Hon CHRISTOPHER FINLAYSON (Minister for Arts, Culture and Heritage) : Last year the Government established the Cultural Philanthropy Taskforce to investigate new opportunities to encourage private investment in the arts in New Zealand over the next 5 to 10 years. The task force reported back on 2 December. The Government will now analyse and consider its recommendations, before making decisions.

Nicky Wagner: How does private philanthropy fit into the Government’s vision of the arts?

Hon CHRISTOPHER FINLAYSON: To quote the task force itself, the Government has done its bit directly through grants and indirectly through establishing a favourable tax environment for charitable giving that requires very little refinement. Government support can only ever be one part of an overall strategy for the sector. The task force investigated best practice in philanthropy around the world. It consulted within New Zealand with organisations and individuals—

Hon David Cunliffe: There goes the holiday!

Hon CHRISTOPHER FINLAYSON: Could “Mr Caygill” shut up when I am speaking. [Interruption]

Mr SPEAKER: Order!

Hon CHRISTOPHER FINLAYSON: I am trying to deal with an important matter, and throughout the answer he has just been bellowing like an oaf.

Mr SPEAKER: The House will come to order. I guess interjections can get responses, so members who interject do take risks. But I ask the member to please finish his answer without being unnecessarily reactive.

Hon CHRISTOPHER FINLAYSON: Well, the interjections were directed at me. The task force—

Hon Darren Hughes: I raise a point of order, Mr Speaker. The first transgression that the Minister made was to be aggressively gratuitous, and you pulled him up on that. When my colleague Mr Mallard interjected on you, he withdrew from the Chamber. But once you had given your ruling, the Minister, unable to let the issue go, had to have another little chip as he began his answer, in direct challenge to your ruling. When other members have challenged your ruling today, Mr Speaker, they have not remained with us.

Mr SPEAKER: In fairness, I have to say that I think the degree of challenge to the Chair was somewhat greater earlier on. When members interject, Ministers are perfectly at liberty to pick up on their interjections, but I ask the Minister to please just finish his answer without further comment.

Hon CHRISTOPHER FINLAYSON: The task force consulted within New Zealand with a number of organisations, it consulted around the world, and it drew on the extensive expertise of task force members like Dayle Mace and Dame Jenny Gibbs.

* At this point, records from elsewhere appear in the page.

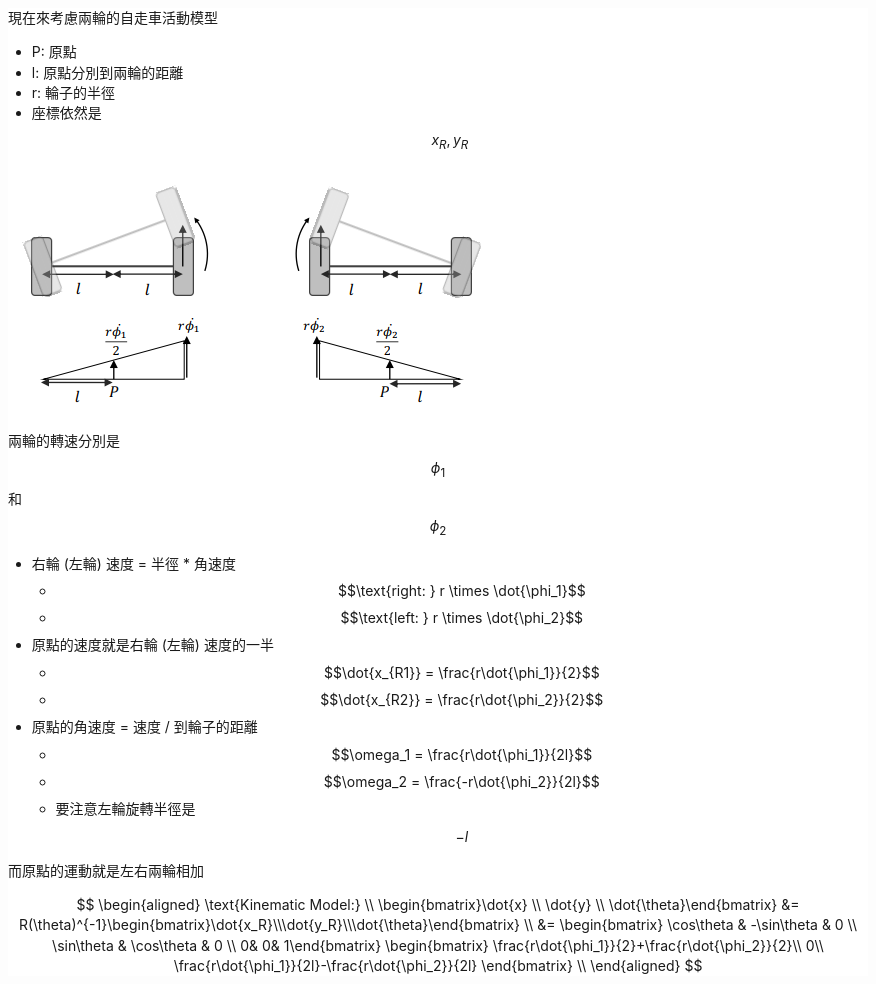 現在來考慮兩輪的自走車活動模型

* P: 原點
* l: 原點分別到兩輪的距離
* r: 輪子的半徑
* 座標依然是 $$x_R, y_R$$

![](../.gitbook/assets/differential_drive_vehicle2.png)

兩輪的轉速分別是 $$\phi_1$$ 和 $$\phi_2$$

* 右輪 (左輪) 速度 = 半徑 * 角速度
  * $$\text{right: } r \times \dot{\phi_1}$$
  * $$\text{left: } r \times \dot{\phi_2}$$
* 原點的速度就是右輪 (左輪) 速度的一半
  * $$\dot{x_{R1}} = \frac{r\dot{\phi_1}}{2}$$
  * $$\dot{x_{R2}} = \frac{r\dot{\phi_2}}{2}$$
* 原點的角速度 = 速度 / 到輪子的距離 
  * $$\omega_1 = \frac{r\dot{\phi_1}}{2l}$$
  * $$\omega_2 = \frac{-r\dot{\phi_2}}{2l}$$
  * 要注意左輪旋轉半徑是 $$-l$$

而原點的運動就是左右兩輪相加

$$
\begin{aligned}
\text{Kinematic Model:} \\
\begin{bmatrix}\dot{x} \\ \dot{y} \\ \dot{\theta}\end{bmatrix} &= 
R(\theta)^{-1}\begin{bmatrix}\dot{x_R}\\\dot{y_R}\\\dot{\theta}\end{bmatrix} \\
&= \begin{bmatrix}
\cos\theta & -\sin\theta & 0 \\
\sin\theta & \cos\theta & 0 \\
0& 0& 1\end{bmatrix}
\begin{bmatrix} 
\frac{r\dot{\phi_1}}{2}+\frac{r\dot{\phi_2}}{2}\\
0\\
\frac{r\dot{\phi_1}}{2l}-\frac{r\dot{\phi_2}}{2l}
 \end{bmatrix} \\
\end{aligned}
$$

Rahui Katene: Is the Minister aware of the statement made by Tu Williams and David Robinson that in the broader society Māori today are virtually invisible in philanthropy, in part because the philanthropic sector has failed to market itself as being relevant to them; and what will the Government do to correct this gap?

Hon CHRISTOPHER FINLAYSON: No, I am not, but I can understand where that particular person is coming from. That is the very reason why we have this report and why I am keen to get it out there so that people can, in a very positive way, contribute to philanthropy.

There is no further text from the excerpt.